- _Task to carry out_
Work out the number of lines below containing the word "News" and give nothing besides it.

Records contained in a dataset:

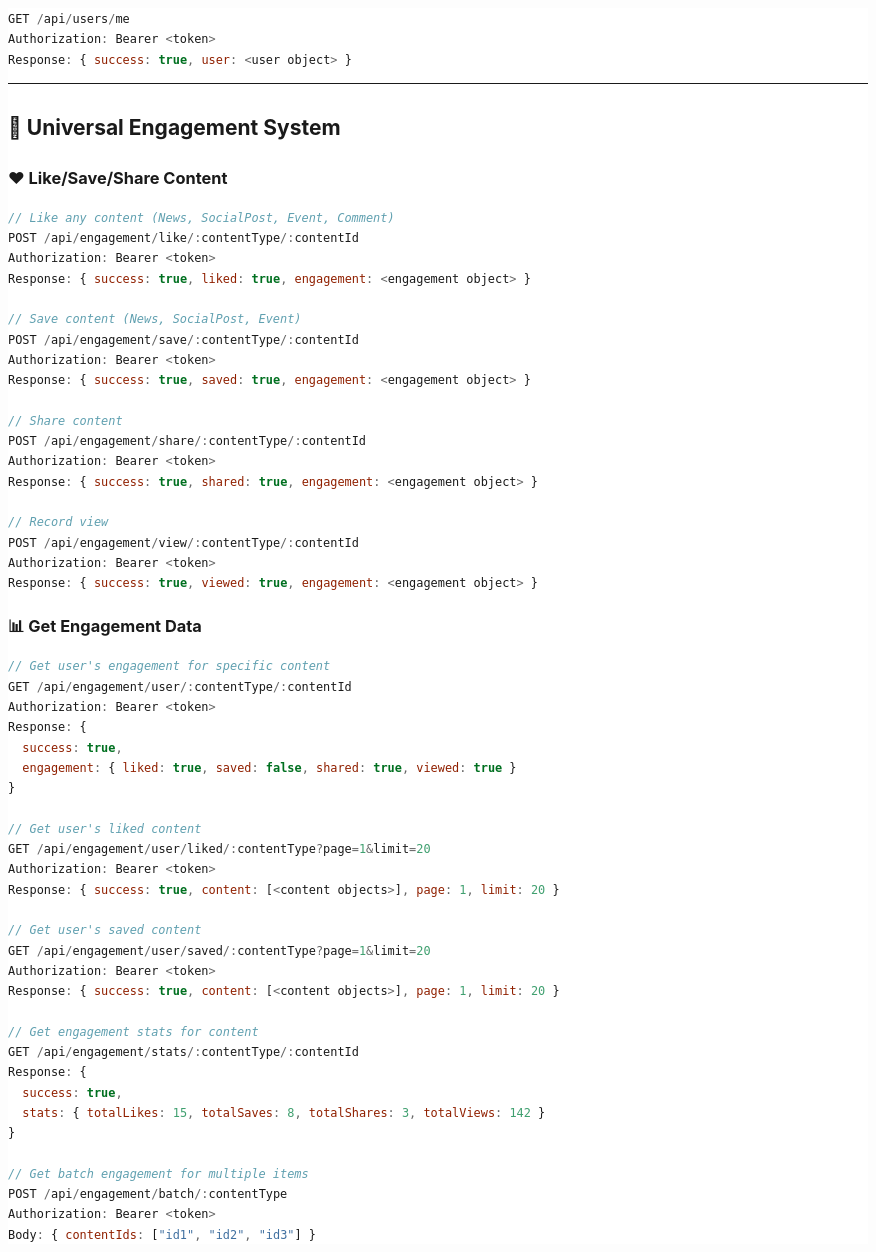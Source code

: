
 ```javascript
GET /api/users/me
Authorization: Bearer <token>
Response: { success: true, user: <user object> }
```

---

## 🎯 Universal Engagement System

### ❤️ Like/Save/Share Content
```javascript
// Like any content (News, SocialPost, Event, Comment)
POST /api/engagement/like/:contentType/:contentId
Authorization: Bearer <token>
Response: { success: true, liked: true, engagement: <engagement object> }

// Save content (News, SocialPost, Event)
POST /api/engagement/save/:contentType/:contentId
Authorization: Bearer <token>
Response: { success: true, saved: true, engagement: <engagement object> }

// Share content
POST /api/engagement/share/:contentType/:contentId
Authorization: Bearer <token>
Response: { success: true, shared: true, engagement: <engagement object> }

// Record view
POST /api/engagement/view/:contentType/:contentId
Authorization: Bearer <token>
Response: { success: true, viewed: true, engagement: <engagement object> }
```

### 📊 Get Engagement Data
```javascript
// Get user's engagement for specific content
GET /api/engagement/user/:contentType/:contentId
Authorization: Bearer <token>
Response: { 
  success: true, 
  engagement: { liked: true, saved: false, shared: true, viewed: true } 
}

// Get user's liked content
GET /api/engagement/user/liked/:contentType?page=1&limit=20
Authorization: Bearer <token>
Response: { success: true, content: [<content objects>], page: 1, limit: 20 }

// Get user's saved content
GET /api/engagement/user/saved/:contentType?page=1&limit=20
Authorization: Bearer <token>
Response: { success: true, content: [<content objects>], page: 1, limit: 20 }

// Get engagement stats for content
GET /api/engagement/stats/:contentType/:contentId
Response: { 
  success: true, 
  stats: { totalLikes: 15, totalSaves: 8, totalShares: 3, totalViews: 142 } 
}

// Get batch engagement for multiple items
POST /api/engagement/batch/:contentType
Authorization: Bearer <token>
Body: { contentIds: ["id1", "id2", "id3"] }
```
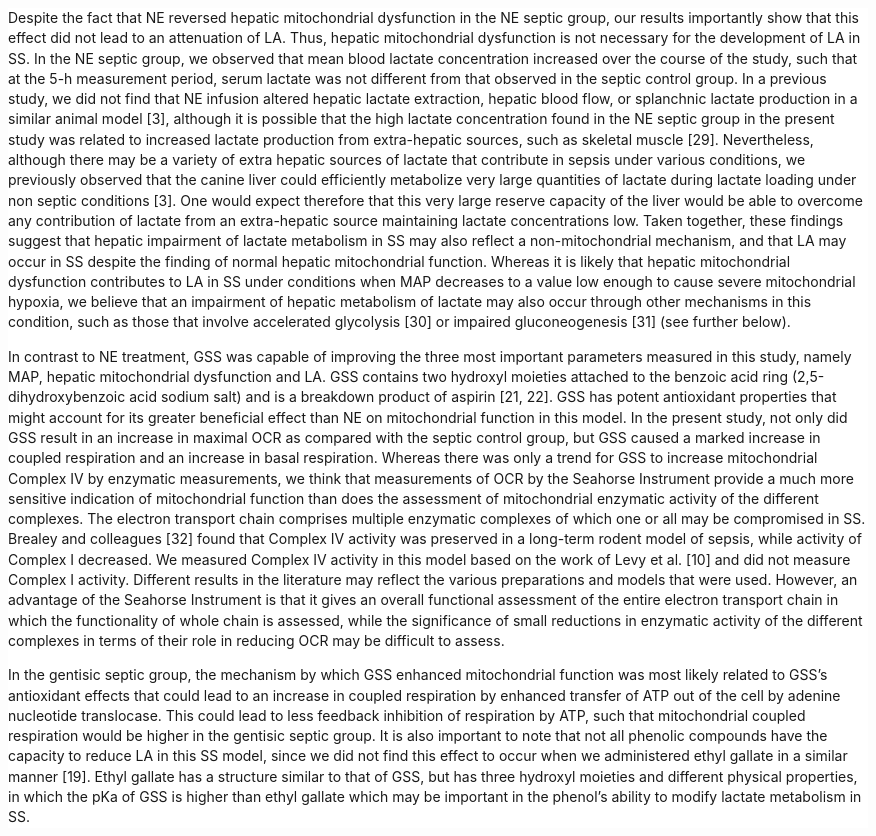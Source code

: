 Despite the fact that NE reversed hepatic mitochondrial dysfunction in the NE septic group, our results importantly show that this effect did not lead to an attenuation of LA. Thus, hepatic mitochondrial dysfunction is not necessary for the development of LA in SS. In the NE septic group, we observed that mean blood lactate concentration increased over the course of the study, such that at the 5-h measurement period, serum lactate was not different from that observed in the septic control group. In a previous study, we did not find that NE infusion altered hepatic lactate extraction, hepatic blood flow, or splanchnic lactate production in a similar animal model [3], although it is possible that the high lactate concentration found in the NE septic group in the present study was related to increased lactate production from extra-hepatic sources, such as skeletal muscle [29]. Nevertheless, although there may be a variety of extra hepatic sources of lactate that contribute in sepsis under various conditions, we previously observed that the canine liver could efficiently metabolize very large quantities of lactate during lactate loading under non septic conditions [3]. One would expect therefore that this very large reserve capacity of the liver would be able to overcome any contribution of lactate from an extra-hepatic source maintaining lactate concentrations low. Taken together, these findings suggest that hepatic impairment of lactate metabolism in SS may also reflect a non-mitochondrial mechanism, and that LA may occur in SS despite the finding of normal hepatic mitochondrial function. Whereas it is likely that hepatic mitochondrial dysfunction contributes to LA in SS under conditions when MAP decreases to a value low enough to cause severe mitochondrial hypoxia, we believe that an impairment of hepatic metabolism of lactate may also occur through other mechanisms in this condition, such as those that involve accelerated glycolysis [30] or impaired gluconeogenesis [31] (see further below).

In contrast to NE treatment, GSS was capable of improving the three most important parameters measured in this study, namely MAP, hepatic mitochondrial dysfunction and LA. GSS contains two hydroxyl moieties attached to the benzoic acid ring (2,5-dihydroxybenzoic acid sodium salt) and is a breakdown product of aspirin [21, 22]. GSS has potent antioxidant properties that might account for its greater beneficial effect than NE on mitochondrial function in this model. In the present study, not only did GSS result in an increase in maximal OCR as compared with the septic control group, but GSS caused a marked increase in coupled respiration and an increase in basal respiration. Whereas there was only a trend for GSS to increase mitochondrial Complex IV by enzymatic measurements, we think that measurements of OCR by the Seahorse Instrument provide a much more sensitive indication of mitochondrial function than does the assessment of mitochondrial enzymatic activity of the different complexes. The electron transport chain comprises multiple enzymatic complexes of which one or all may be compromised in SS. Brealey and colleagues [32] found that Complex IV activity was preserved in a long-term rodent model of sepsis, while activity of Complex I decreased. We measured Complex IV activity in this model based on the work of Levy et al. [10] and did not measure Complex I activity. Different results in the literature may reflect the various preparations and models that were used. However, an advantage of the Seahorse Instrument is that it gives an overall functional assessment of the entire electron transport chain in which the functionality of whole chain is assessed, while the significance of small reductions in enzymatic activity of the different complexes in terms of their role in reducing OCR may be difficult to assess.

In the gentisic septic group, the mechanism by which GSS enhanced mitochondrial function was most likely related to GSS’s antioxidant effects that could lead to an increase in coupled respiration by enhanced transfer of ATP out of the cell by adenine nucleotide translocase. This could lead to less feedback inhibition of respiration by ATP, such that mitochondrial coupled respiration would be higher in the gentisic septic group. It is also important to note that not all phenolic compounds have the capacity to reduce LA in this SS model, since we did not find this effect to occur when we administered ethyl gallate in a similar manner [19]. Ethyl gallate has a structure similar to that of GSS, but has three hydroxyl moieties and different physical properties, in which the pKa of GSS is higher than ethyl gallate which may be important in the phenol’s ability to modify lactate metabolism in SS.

---

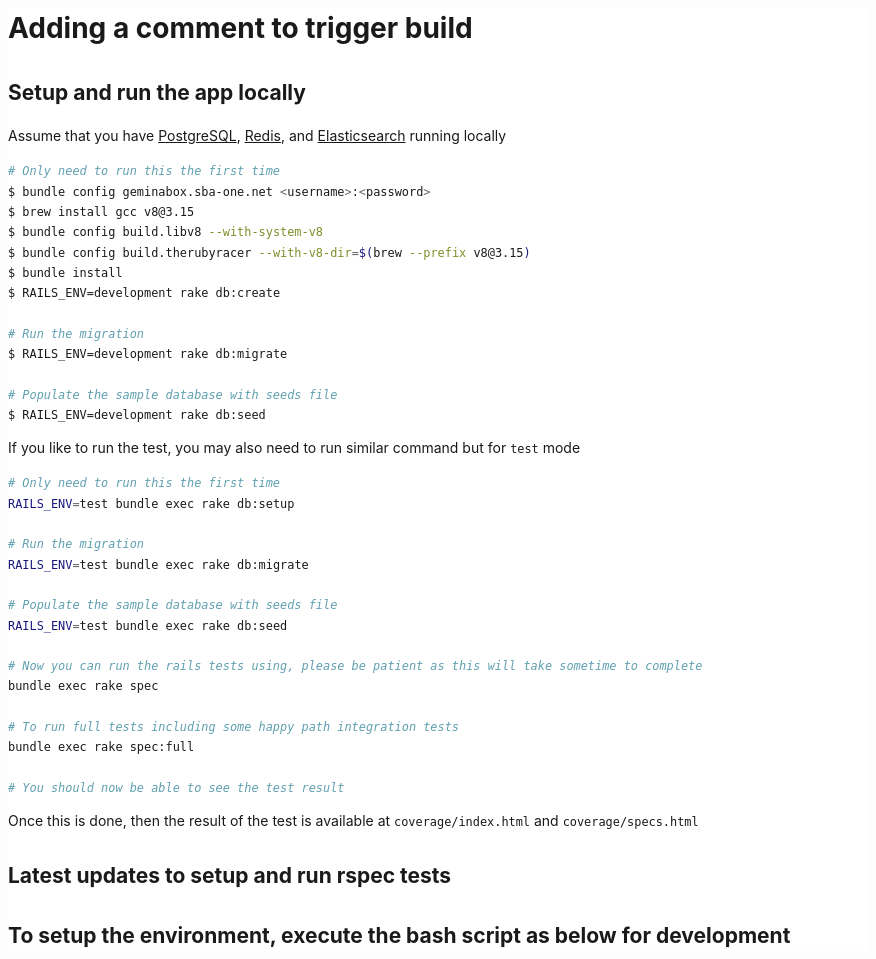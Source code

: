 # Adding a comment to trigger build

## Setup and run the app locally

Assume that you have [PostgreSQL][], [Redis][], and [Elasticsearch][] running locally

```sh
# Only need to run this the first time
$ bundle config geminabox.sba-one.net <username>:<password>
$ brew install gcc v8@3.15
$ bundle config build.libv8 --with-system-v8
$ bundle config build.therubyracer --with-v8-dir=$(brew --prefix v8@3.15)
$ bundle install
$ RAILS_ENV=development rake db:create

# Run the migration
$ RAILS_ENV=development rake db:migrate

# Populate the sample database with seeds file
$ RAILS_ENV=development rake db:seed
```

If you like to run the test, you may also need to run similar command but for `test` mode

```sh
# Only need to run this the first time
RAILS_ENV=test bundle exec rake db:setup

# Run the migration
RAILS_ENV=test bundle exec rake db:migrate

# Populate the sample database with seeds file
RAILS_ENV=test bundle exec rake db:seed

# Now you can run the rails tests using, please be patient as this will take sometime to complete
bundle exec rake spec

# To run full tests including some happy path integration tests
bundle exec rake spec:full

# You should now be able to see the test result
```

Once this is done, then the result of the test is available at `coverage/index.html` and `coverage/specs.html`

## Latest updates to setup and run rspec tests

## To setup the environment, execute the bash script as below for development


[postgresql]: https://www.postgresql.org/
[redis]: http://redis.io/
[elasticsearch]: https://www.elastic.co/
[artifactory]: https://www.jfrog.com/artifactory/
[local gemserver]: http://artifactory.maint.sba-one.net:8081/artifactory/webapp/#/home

* * *

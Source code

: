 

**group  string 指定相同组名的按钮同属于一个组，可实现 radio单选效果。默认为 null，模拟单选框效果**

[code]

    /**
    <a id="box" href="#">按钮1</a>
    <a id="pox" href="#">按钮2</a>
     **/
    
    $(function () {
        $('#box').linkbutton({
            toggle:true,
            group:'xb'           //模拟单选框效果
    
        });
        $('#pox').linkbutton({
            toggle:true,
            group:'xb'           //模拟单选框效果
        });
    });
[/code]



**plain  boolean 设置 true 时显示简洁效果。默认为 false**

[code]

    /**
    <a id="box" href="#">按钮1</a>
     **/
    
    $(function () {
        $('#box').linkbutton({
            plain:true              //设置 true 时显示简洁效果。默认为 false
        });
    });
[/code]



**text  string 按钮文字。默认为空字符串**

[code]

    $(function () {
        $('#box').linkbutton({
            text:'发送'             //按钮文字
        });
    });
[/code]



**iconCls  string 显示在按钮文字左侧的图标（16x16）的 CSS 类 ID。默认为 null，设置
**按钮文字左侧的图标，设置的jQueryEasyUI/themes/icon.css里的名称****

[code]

- _Task response_
2